Taking in large prompts (5000 characters and up) #3704

ActuallyTaylor · 2023-10-20T23:12:35Z

ActuallyTaylor
Oct 20, 2023

I am working on a project that requires running text generation on prompts of over 5000 characters. Currently loading them into a single tokenization call results in the fail state created in #1881. I believe this is because I am attempting to load significantly more tokens than what is supposed to be loaded at once.

I have looked over the examples provided but I have not found any examples of loading really large prompts. I have done a little bit of research into loading large prompts but I am admittedly very new to this field and was wondering if I could receive some guidance specific to this project.

Through my research I have found techniques like chunking my input into smaller fragments, however I am not sure how I would implement this using the llama.cpp api. I already have actual string fragmentation completed but my question lies in how this would be sent to the model. Is this the right step forward or are there other resources / techniques that I should explore?

shibe2 · 2023-10-21T01:41:08Z

shibe2
Oct 21, 2023

I regularly use large prompts like 10000 characters.
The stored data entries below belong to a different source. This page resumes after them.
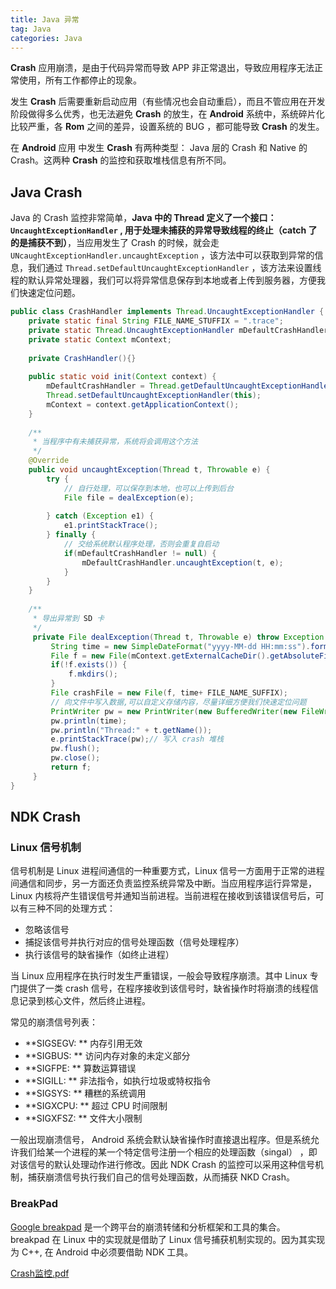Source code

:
 ```yaml
---
title: Java 异常
tag: Java
categories: Java
---
```


**Crash** 应用崩溃，是由于代码异常而导致 APP 非正常退出，导致应用程序无法正常使用，所有工作都停止的现象。

发生 **Crash** 后需要重新启动应用（有些情况也会自动重启），而且不管应用在开发阶段做得多么优秀，也无法避免 **Crash** 的放生，在 **Android** 系统中，系统碎片化比较严重，各 **Rom** 之间的差异，设置系统的 BUG ，都可能导致 **Crash** 的发生。

在 **Android** 应用 中发生 **Crash** 有两种类型： Java 层的 Crash 和 Native 的 Crash。这两种 **Crash** 的监控和获取堆栈信息有所不同。

<!-- more -->

## Java Crash

Java 的 Crash 监控非常简单，**Java 中的 Thread 定义了一个接口： `UncaughtExceptionHandler` , 用于处理未捕获的异常导致线程的终止（catch 了的是捕获不到）**，当应用发生了 Crash 的时候，就会走 `UNcaughtExceptionHandler.uncaughtException` ，该方法中可以获取到异常的信息，我们通过 `Thread.setDefaultUncaughtExceptionHandler` ，该方法来设置线程的默认异常处理器，我们可以将异常信息保存到本地或者上传到服务器，方便我们快速定位问题。

```java
public class CrashHandler implements Thread.UncaughtExceptionHandler {
    private static final String FILE_NAME_STUFFIX = ".trace";
    private static Thread.UncaughtExceptionHandler mDefaultCrashHandler;
    private static Context mContext;
    
    private CrashHandler(){}
    
    public static void init(Context context) {
        mDefaultCrashHandler = Thread.getDefaultUncaughtExceptionHandler();
        Thread.setDefaultUncaughtExceptionHandler(this);
        mContext = context.getApplicationContext();
    }
    
    /**
     * 当程序中有未捕获异常，系统将会调用这个方法
     */
    @Override
    public void uncaughtException(Thread t, Throwable e) {
        try {
            // 自行处理，可以保存到本地，也可以上传到后台
            File file = dealException(e);
            
        } catch (Exception e1) {
            e1.printStackTrace();
        } finally {
            // 交给系统默认程序处理，否则会重复自启动
            if(mDefaultCrashHandler != null) {
                mDefaultCrashHandler.uncaughtException(t, e);
            }
        }
    }
    
    /**
     * 导出异常到 SD 卡
     */
     private File dealException(Thread t, Throwable e) throw Exception {
         String time = new SimpleDateFormat("yyyy-MM-dd HH:mm:ss").format(new Date());
         File f = new File(mContext.getExternalCacheDir().getAbsoluteFile(), "crash_info");
         if(!f.exists()) {
             f.mkdirs();
         }
         File crashFile = new File(f, time+ FILE_NAME_SUFFIX);
         // 向文件中写入数据,可以自定义存储内容，尽量详细方便我们快速定位问题
         PrintWriter pw = new PrintWriter(new BufferedWriter(new FileWriter(f)));
         pw.println(time);
         pw.println("Thread:" + t.getName());
         e.printStackTrace(pw);// 写入 crash 堆栈
         pw.flush();
         pw.close();
         return f;
     }
}
```

## NDK Crash

### Linux 信号机制

信号机制是 Linux 进程间通信的一种重要方式，Linux 信号一方面用于正常的进程间通信和同步，另一方面还负责监控系统异常及中断。当应用程序运行异常是， Linux 内核将产生错误信号并通知当前进程。当前进程在接收到该错误信号后，可以有三种不同的处理方式：

* 忽略该信号
* 捕捉该信号并执行对应的信号处理函数（信号处理程序）
* 执行该信号的缺省操作（如终止进程）

当 Linux 应用程序在执行时发生严重错误，一般会导致程序崩溃。其中 Linux 专门提供了一类 crash 信号，在程序接收到该信号时，缺省操作时将崩溃的线程信息记录到核心文件，然后终止进程。

常见的崩溃信号列表：

* **SIGSEGV: ** 内存引用无效
* **SIGBUS: ** 访问内存对象的未定义部分
* **SIGFPE: ** 算数运算错误
* **SIGILL: ** 非法指令，如执行垃圾或特权指令
* **SIGSYS: ** 糟糕的系统调用
* **SIGXCPU: ** 超过 CPU 时间限制
* **SIGXFSZ: ** 文件大小限制

一般出现崩溃信号， Android 系统会默认缺省操作时直接退出程序。但是系统允许我们给某一个进程的某一个特定信号注册一个相应的处理函数（singal） ，即对该信号的默认处理动作进行修改。因此 NDK Crash 的监控可以采用这种信号机制，捕获崩溃信号执行我们自己的信号处理函数，从而捕获 NKD Crash。



### BreakPad

[Google breakpad](https://github.com/google/breakpad) 是一个跨平台的崩溃转储和分析框架和工具的集合。 breakpad 在 Linux 中的实现就是借助了 Linux 信号捕获机制实现的。因为其实现为  C++, 在 Android 中必须要借助 NDK 工具。

 [Crash监控.pdf](..\..\技术文档\Crash监控.pdf)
You should describe issues that you are encountering in more detail.

6 replies

shibe2 Oct 21, 2023

Try batch size 512. When you get it working, experiment with different batch sizes.
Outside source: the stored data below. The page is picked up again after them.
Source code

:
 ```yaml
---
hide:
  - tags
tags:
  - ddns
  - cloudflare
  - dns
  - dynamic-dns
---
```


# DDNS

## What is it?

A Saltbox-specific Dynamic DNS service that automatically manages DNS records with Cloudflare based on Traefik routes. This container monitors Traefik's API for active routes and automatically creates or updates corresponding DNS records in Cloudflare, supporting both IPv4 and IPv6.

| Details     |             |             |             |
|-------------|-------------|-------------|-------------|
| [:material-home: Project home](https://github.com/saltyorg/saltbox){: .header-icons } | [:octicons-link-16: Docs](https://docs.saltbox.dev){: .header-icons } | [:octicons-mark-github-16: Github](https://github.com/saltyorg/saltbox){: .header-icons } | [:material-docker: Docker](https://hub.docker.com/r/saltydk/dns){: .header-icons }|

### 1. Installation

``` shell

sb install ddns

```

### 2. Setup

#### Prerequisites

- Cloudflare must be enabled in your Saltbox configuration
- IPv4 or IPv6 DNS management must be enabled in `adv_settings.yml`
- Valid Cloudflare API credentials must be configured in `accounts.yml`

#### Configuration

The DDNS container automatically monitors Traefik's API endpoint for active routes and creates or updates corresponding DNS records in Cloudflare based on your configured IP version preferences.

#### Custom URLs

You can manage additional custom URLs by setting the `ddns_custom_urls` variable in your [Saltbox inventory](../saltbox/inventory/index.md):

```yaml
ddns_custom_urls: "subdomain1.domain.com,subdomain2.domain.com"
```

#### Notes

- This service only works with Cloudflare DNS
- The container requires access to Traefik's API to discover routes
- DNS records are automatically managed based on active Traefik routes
ActuallyTaylor Oct 21, 2023
Author

When I set a batch size to 512, I end up receiving this error. Should I be creating multiple batches using llama_batch_init?

llama.cpp/llama.cpp:5745: n_tokens <= n_batch

shibe2 Oct 21, 2023

Maybe call llama_decode(llama_batch_get_one()) multiple times with no more tokens than the batch size.

ActuallyTaylor Oct 22, 2023
Author

When using llama_batch_get_one, I am able to decode all of my tokens, but when I attempt to sample I am just being given all whitespace and a token ID of 13. Could you point me in the direction of the right sample strategy? Maybe just the example you use to process large prompts?

Edit
If I use the following code:

while currentToken <= computedLength {
    let logits = llama_get_logits(context)
    
    let candidatesPointer = UnsafeMutablePointer<llama_token_data>.allocate(capacity: Int(numberOfVocabTokens))
    
    for id in (0..<numberOfVocabTokens) {
        candidatesPointer[Int(id)] = llama_token_data(id: id, logit: logits![Int(id)], p: 0)
    }
    
    var candidates_p: llama_token_data_array = .init(data: candidatesPointer, size: Int(numberOfVocabTokens), sorted: false)
    
    let newTokenID = llama_sample_token(context, &candidates_p)

    guard newTokenID != llama_token_eos(context) && currentToken != computedLength else {
        break
    }
                        
    let piece = try tokenToPiece(token: newTokenID)

    output += piece
    currentToken += 1
}

I get basically garbage output that looks something like this:

 I But No But They My I Yet I Inc
 Still But Since The So ( This And Well
 But
 When

 I

 They Is They In Is

I think my strategy of loading all of the batches by looping over prompt tokens in stride and then using llama_batch_get_one to create a batch and then decode with llama_decode is leading to some level of corruption that significantly confuses the model.

shibe2 Oct 22, 2023

I'm not familiar with that. Compare your code with examples.

If it works with short prompts (less than 2000 tokens), but outputs garbage for long prompts, one possible problem is that particular model is not capable of handling that amount of tokens with parameters that you use. Make sure that the same exact prompt and the same model file work with examples (main or server).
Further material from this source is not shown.